China Stock Market – an update
Further to my post earlier this week, where I essentially said that the performance of the Shanghai stock market (the 9 point drop, rather) was nothing to worry about and just a correction:
1. General info from an Associated Press story about the day after. Note the headline that mentions "China Recovers" and the quote "It’s a correction that’s been seven months coming."
2. Dan Harris at China Law Blog: "Well, okay, it has to mean something. But I truly think it does not mean much." Succinct, and I couldn’t agree more.
3. Fons at China Herald, with the headline: "And up she goes: the Shanghai stock market" I like it. Nice criticism of the media, too, which I bashed a bit this week myself.
4. Excellent article as usual in Asia Times, with this nice bit:
The correction in the Chinese market was not associated with any fundamental problems. China’s level of economic activity is sound. Exports are strong.

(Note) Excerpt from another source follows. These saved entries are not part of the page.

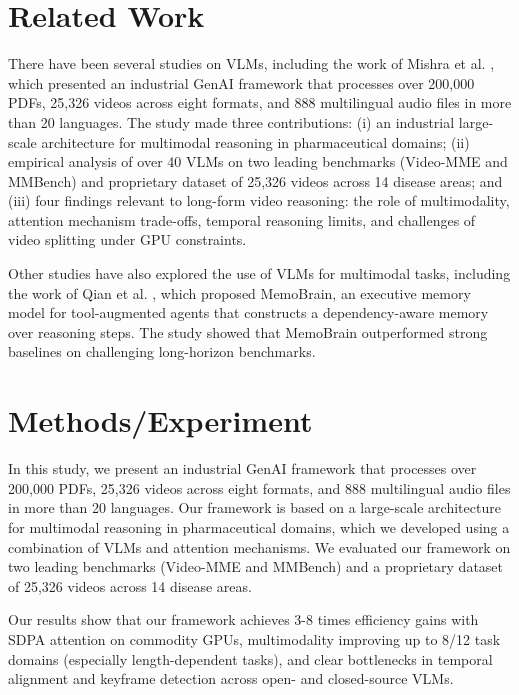 \documentclass{article}
\begin{document}
\section{Related Work}

There have been several studies on VLMs, including the work of Mishra et al. \cite{mishra2026scalingvisionlanguagemodels}, which presented an industrial GenAI framework that processes over 200,000 PDFs, 25,326 videos across eight formats, and 888 multilingual audio files in more than 20 languages. The study made three contributions: (i) an industrial large-scale architecture for multimodal reasoning in pharmaceutical domains; (ii) empirical analysis of over 40 VLMs on two leading benchmarks (Video-MME and MMBench) and proprietary dataset of 25,326 videos across 14 disease areas; and (iii) four findings relevant to long-form video reasoning: the role of multimodality, attention mechanism trade-offs, temporal reasoning limits, and challenges of video splitting under GPU constraints.

Other studies have also explored the use of VLMs for multimodal tasks, including the work of Qian et al. \cite{qian2026memobrainexecutivememoryagentic}, which proposed MemoBrain, an executive memory model for tool-augmented agents that constructs a dependency-aware memory over reasoning steps. The study showed that MemoBrain outperformed strong baselines on challenging long-horizon benchmarks.

\section{Methods/Experiment}

In this study, we present an industrial GenAI framework that processes over 200,000 PDFs, 25,326 videos across eight formats, and 888 multilingual audio files in more than 20 languages. Our framework is based on a large-scale architecture for multimodal reasoning in pharmaceutical domains, which we developed using a combination of VLMs and attention mechanisms. We evaluated our framework on two leading benchmarks (Video-MME and MMBench) and a proprietary dataset of 25,326 videos across 14 disease areas.

Our results show that our framework achieves 3-8 times efficiency gains with SDPA attention on commodity GPUs, multimodality improving up to 8/12 task domains (especially length-dependent tasks), and clear bottlenecks in temporal alignment and keyframe detection across open- and closed-source VLMs.
\end{document}

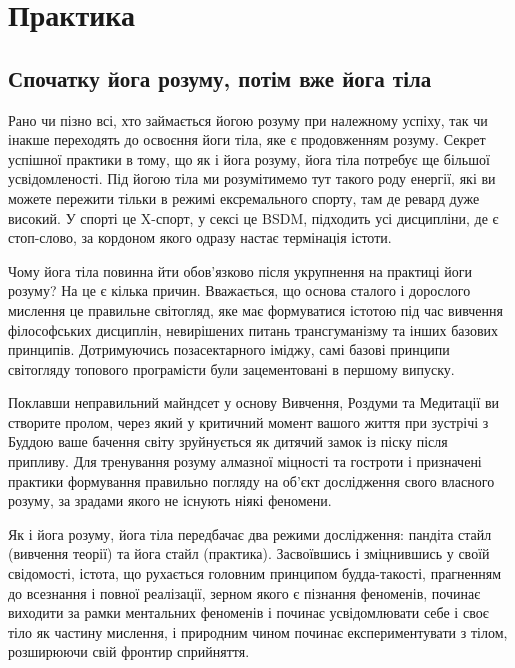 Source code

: \section{Практика}

\subsection{Спочатку йога розуму, потім вже йога тіла}

Рано чи пізно всі, хто займається йогою розуму при належному
успіху, так чи інакше переходять до освоєння йоги тіла, яке
є продовженням розуму. Секрет успішної практики в тому, що
як і йога розуму, йога тіла потребує ще більшої усвідомленості.
Під йогою тіла ми розумітимемо тут такого роду енергії,
які ви можете пережити тільки в режимі ексремального спорту,
там де ревард дуже високий. У спорті це X-спорт, у сексі це
BSDM, підходить усі дисципліни, де є стоп-слово, за кордоном
якого одразу настає термінація істоти.

Чому йога тіла повинна йти обов'язково після укрупнення
на практиці йоги розуму? На це є кілька причин. Вважається,
що основа сталого і дорослого мислення це правильне світогляд,
яке має формуватися істотою під час вивчення філософських
дисциплін, невирішених питань трансгуманізму та інших
базових принципів. Дотримуючись позасектарного іміджу,
самі базові принципи світогляду топового програмісти
були зацементовані в першому випуску.

Поклавши неправильний майндсет у основу Вивчення,
Роздуми та Медитації ви створите пролом, через який
у критичний момент вашого життя при зустрічі з Буддою
ваше бачення світу зруйнується як дитячий замок із піску
після припливу. Для тренування розуму алмазної міцності
та гостроти і призначені практики формування правильно
погляду на об'єкт дослідження свого власного розуму,
за зрадами якого не існують ніякі феномени.

Як і йога розуму, йога тіла передбачає два режими
дослідження: пандіта стайл (вивчення теорії) та йога
стайл (практика). Засвоївшись і зміцнившись у своїй
свідомості, істота, що рухається головним принципом
будда-такості, прагненням до всезнання і повної реалізації,
зерном якого є пізнання феноменів, починає виходити за
рамки ментальних феноменів і починає усвідомлювати себе
і своє тіло як частину мислення, і природним чином
починає експериментувати з тілом, розширюючи свій
фронтир сприйняття.

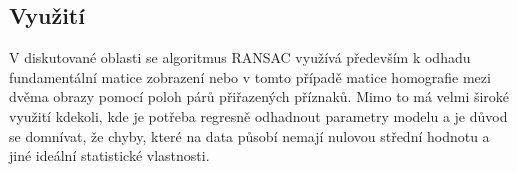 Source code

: 	\subsection{Využití}
		V diskutované oblasti se algoritmus RANSAC využívá především k odhadu fundamentální matice zobrazení nebo v tomto případě matice homografie mezi dvěma obrazy pomocí poloh párů přiřazených příznaků. Mimo to má velmi široké využití kdekoli, kde je potřeba regresně odhadnout parametry modelu a je důvod se domnívat, že chyby, které na data působí nemají nulovou střední hodnotu a jiné ideální statistické vlastnosti.
	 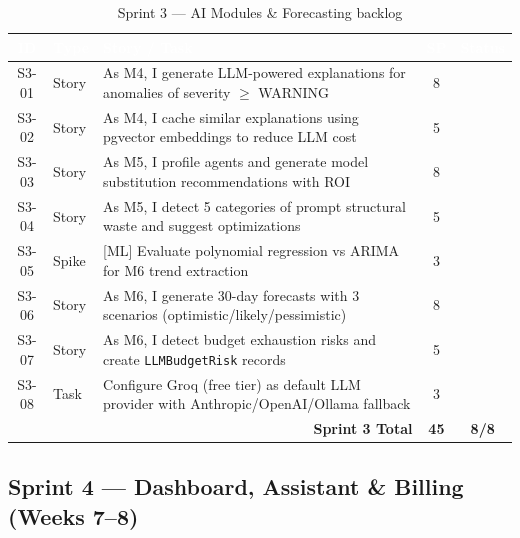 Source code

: \documentclass[12pt,a4paper,twoside]{report}
\newcommand{\cmark}{\ding{51}}
\begin{document}
\begin{table}[H]
\centering
\small
\begin{tabularx}{\textwidth}{|c|l|X|c|c|}
\hline
\rowcolor{tabheader}
\textcolor{white}{\textbf{ID}} &
\textcolor{white}{\textbf{Type}} &
\textcolor{white}{\textbf{Story / Task}} &
\textcolor{white}{\textbf{SP}} &
\textcolor{white}{\textbf{Status}} \\
\hline
S3-01 & Story & As M4, I generate LLM-powered explanations for anomalies of severity $\geq$ WARNING & 8 & \cmark \\
\hline
S3-02 & Story & As M4, I cache similar explanations using pgvector embeddings to reduce LLM cost & 5 & \cmark \\
\hline
S3-03 & Story & As M5, I profile agents and generate model substitution recommendations with ROI & 8 & \cmark \\
\hline
S3-04 & Story & As M5, I detect 5 categories of prompt structural waste and suggest optimizations & 5 & \cmark \\
\hline
S3-05 & Spike & \textcolor{accentgreen}{[ML]} Evaluate polynomial regression vs ARIMA for M6 trend extraction & 3 & \cmark \\
\hline
S3-06 & Story & As M6, I generate 30-day forecasts with 3 scenarios (optimistic/likely/pessimistic) & 8 & \cmark \\
\hline
S3-07 & Story & As M6, I detect budget exhaustion risks and create \texttt{LLMBudgetRisk} records & 5 & \cmark \\
\hline
S3-08 & Task & Configure Groq (free tier) as default LLM provider with Anthropic/OpenAI/Ollama fallback & 3 & \cmark \\
\hline
\multicolumn{3}{|r|}{\textbf{Sprint 3 Total}} & \textbf{45} & \textbf{8/8} \\
\hline
\end{tabularx}
\caption{Sprint 3 — AI Modules \& Forecasting backlog}
\end{table}

\subsection{Sprint 4 — Dashboard, Assistant \& Billing (Weeks 7--8)}
\end{document}
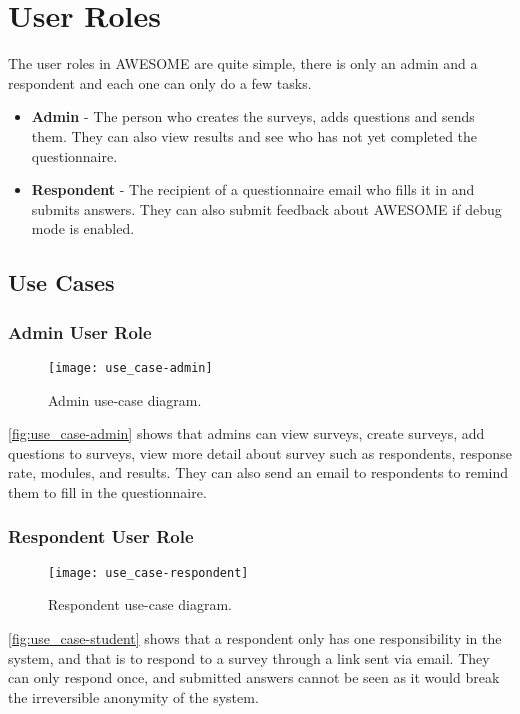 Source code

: 	\section{User Roles}
	
	The user roles in \ac{AWESOME} are quite simple, there is only an admin and a respondent and each one can only do a few tasks.
	
	\begin{itemize}
		\item \textbf{Admin} - The person who creates the surveys, adds questions and sends them. They can also view results and see who has not yet completed the questionnaire.
		\item \textbf{Respondent} - The recipient of a questionnaire email who fills it in and submits answers. They can also submit feedback about \ac{AWESOME} if debug mode is enabled.
	\end{itemize}
	
	\subsection{Use Cases}
	
	\subsubsection{Admin User Role}
	
	\begin{figure}[h]
		\texttt{[image: use\_case-admin]}
		\caption{Admin use-case diagram.}
		\label{fig:use_case-admin}
	\end{figure}
	
	\autoref{fig:use_case-admin} shows that admins can view surveys, create surveys, add questions to surveys, view more detail about survey such as respondents, response rate, modules, and results.
	They can also send an email to respondents to remind them to fill in the questionnaire.
	
	\newpage
	
	\subsubsection{Respondent User Role}
	
	\begin{figure}[h]
		\label{fig:use_case-student}
		\texttt{[image: use\_case-respondent]}
		\caption{Respondent use-case diagram.}
	\end{figure}
	
	\autoref{fig:use_case-student} shows that a respondent only has one responsibility in the system, and that is to respond to a survey through a link sent via email.
	They can only respond once, and submitted answers cannot be seen as it would break the irreversible anonymity of the system. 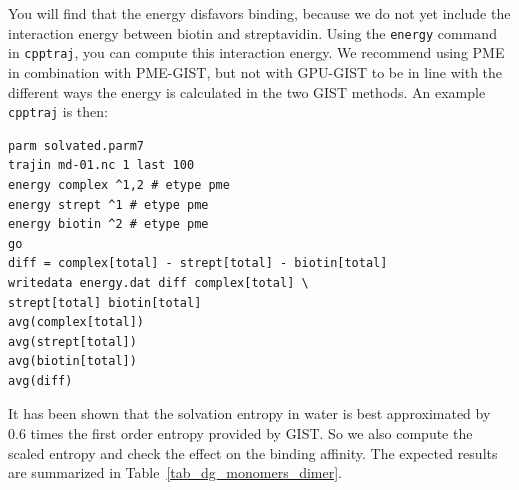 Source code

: \documentclass[9pt,tutorial]{livecoms}
\newcommand{\software}{\texttt}
\newcommand\inlinecode{\texttt}
\begin{document}
You will find that the energy disfavors binding, because we do not yet include the interaction energy between biotin and streptavidin.
Using the \inlinecode{energy} command in \software{cpptraj}, you can compute this interaction energy.
We recommend using PME in combination with PME-GIST, but not with GPU-GIST to be in line with the different ways the energy is calculated in the two GIST methods.
An example \software{cpptraj} is then:
\begin{lstlisting}[style=cpptraj]
parm solvated.parm7
trajin md-01.nc 1 last 100
energy complex ^1,2 # etype pme
energy strept ^1 # etype pme
energy biotin ^2 # etype pme
go
diff = complex[total] - strept[total] - biotin[total]
writedata energy.dat diff complex[total] \
strept[total] biotin[total]
avg(complex[total])
avg(strept[total])
avg(biotin[total])
avg(diff)
\end{lstlisting}
It has been shown \cite{Chen2021,Waibl2022-gist-solvents} that the solvation entropy in water is best approximated by 0.6 times the first order entropy provided by GIST.
So we also compute the scaled entropy and check the effect on the binding affinity.
The expected results are summarized in Table~\ref{tab_dg_monomers_dimer}.
\end{document}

International reserves are high. The banking system is improving. Inflation is under control, and the political environment is stable. So what’s the problem?
The problem is that, after lying dormant for more than five years, the Chinese equity market went into a tear last year – rising more than 170% in the space of 14 months.
I think we’ll put this topic to rest for the time being.






Shanghai stock market has wiped out all the gains it gained on wednesday. So there is still a fear and panic among the investors.
OK, maybe we won’t close this topic out quite yet. Yes, after a 9 point drop, there was a 4 point gain and then another 3 point drop. If the watchword on Tuesday was “correction”, then by now it probably should be “volatility” I suppose.
However, “fear and panic”? Well, perhaps some fear, but I would not agree with panic. Global markets are sorting all this out at the moment, but fundamentals here are still strong, a correction was necessary by all accounts, and until I see some dramatic change, I’ll stick with my story.